On 8/14/14, 9:40 AM, "Jeanne Wilbrandt" <j.wilbrandt at zfmk.de> wrote:

>
>Thank you so much!
>
>However, I'm still, struggling, I'm afraid: I tried this 'two-step
>merging' approach with
>a subset of scaffolds and got duplicate IDs.
>
>Here is what I did:
>- divided input scaffolds in two files
>- run maker separately on these files (-> separate output dirs)
>-- additional input: maker-generated gff3 from previous (singular) run
>-- repeatmasking, snaphmm, gmhmm, augustus_species are given
>-- map_forward=0 / 1 (I tried both, to the same effect)

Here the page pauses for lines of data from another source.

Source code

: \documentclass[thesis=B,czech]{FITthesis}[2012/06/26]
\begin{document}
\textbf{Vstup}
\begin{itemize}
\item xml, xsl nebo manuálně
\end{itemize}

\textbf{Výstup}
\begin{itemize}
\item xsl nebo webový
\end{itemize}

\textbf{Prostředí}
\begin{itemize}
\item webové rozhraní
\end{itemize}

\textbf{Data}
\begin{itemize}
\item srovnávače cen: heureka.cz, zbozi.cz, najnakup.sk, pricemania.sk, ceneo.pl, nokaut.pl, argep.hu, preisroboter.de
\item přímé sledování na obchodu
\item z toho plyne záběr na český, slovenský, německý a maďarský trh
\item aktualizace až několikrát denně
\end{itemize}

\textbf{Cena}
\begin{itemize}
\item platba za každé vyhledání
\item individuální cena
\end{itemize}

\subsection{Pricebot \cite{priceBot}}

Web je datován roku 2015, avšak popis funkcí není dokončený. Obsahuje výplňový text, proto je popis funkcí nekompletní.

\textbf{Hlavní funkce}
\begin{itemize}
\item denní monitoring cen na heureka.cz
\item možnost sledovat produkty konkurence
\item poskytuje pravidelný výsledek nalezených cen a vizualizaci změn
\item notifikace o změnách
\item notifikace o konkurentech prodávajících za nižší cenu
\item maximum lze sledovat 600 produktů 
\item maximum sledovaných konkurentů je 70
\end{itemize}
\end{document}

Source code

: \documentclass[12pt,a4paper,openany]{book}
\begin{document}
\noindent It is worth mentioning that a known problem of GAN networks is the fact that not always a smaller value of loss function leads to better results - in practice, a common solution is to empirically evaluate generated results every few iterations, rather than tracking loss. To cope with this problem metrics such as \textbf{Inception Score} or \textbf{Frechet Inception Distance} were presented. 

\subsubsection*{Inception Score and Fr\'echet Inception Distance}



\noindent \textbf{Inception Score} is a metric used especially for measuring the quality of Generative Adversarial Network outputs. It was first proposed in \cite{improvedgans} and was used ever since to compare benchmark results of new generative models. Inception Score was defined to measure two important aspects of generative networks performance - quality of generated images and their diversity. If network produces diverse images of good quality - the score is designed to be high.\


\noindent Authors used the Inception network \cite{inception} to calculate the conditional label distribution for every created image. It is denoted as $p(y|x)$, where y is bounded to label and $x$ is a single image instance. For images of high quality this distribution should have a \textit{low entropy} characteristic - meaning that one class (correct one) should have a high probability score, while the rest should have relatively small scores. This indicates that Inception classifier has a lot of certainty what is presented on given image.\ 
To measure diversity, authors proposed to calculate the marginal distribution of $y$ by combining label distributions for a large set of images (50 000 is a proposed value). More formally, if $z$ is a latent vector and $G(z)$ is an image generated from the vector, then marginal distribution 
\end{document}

>- gff3_merge two times using index-log
>- gff3_merge these two gff3 files
>
>$
>grep -P "\tgene\t" merged_all.gff3 | cut -f9 | cut -f1 -d ";" | sort |
>uniq -c | sort -n
>| tail
>      2 ID=snap_masked-scf7180005140699-processed-gene-0.19
>      2 ID=snap_masked-scf7180005140699-processed-gene-0.22
>      2 ID=snap_masked-scf7180005140699-processed-gene-1.36
>      2 ID=snap_masked-scf7180005140713-processed-gene-0.4
>      2 ID=snap_masked-scf7180005140744-processed-gene-0.4
>      2 ID=snap_masked-scf7180005140744-processed-gene-0.6
>      2 ID=snap_masked-scf7180005140754-processed-gene-0.14
>      2 ID=snap_masked-scf7180005140754-processed-gene-0.15
>      2 ID=snap_masked-scf7180005140754-processed-gene-0.19
>      2 ID=snap_masked-scf7180005181475-processed-gene-0.3
>
>$ grep snap_masked-scf7180005181475-processed-gene-0.3 merged_all.gff3 |
>grep "\sgene"
>scf7180005181475	maker	gene	9050	9385	.	-	.	ID=snap_masked-scf718000518147
>5-processed-gene-0.3;Name=snap_masked-scf7180005181475-processed-gene-0.3
>scf7180005181475	maker	gene	846	1088	.	-	.	ID=snap_masked-scf7180005181475
>-processed-gene-0.3;Name=snap_masked-scf7180005181475-processed-gene-0.3
>
>- found duplicates! i.e. the same ID for gene annotations in different
>areas of the same
>scaffold (of 655 gene annotations, 51 appear twice)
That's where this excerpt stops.